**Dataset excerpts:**

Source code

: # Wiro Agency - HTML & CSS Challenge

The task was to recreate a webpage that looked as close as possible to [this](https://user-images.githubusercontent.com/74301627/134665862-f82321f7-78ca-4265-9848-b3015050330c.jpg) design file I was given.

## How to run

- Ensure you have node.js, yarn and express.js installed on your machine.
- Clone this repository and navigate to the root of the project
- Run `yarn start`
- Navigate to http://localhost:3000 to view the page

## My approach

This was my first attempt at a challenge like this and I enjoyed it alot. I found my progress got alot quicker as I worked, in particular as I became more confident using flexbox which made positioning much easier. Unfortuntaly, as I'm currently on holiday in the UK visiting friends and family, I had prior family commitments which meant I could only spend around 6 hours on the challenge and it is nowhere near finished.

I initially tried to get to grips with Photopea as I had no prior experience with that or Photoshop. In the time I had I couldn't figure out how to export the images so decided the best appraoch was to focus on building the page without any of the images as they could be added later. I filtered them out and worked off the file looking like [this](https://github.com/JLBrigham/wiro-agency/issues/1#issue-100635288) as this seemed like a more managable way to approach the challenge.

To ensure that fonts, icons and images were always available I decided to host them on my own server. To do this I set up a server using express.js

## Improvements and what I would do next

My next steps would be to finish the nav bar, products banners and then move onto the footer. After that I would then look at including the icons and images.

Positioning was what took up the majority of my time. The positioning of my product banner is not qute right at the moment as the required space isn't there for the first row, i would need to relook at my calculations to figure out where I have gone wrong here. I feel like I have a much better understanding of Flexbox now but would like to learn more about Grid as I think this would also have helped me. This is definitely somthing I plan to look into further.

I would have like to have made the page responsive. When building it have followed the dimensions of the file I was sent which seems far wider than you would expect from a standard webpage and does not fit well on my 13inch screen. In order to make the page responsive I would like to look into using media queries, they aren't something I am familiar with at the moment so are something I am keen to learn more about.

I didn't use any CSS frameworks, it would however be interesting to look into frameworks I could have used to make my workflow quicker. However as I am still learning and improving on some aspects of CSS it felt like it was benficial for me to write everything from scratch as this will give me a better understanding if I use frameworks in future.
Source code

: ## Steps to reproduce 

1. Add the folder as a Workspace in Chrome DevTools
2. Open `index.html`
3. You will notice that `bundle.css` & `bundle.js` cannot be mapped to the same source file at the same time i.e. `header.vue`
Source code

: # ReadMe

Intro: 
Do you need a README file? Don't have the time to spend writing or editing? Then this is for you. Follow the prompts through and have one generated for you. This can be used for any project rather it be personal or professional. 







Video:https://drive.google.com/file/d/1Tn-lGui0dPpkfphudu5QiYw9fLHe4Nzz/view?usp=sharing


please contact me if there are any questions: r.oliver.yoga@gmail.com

**What is needed:** Verbatim reproduction is required for the line holding "Do you need" and for every line after it in the records, with no other line included.

**Expected answer:**
Do you need a README file? Don't have the time to spend writing or editing? Then this is for you. Follow the prompts through and have one generated for you. This can be used for any project rather it be personal or professional. 







Video:https://drive.google.com/file/d/1Tn-lGui0dPpkfphudu5QiYw9fLHe4Nzz/view?usp=sharing


please contact me if there are any questions: r.oliver.yoga@gmail.com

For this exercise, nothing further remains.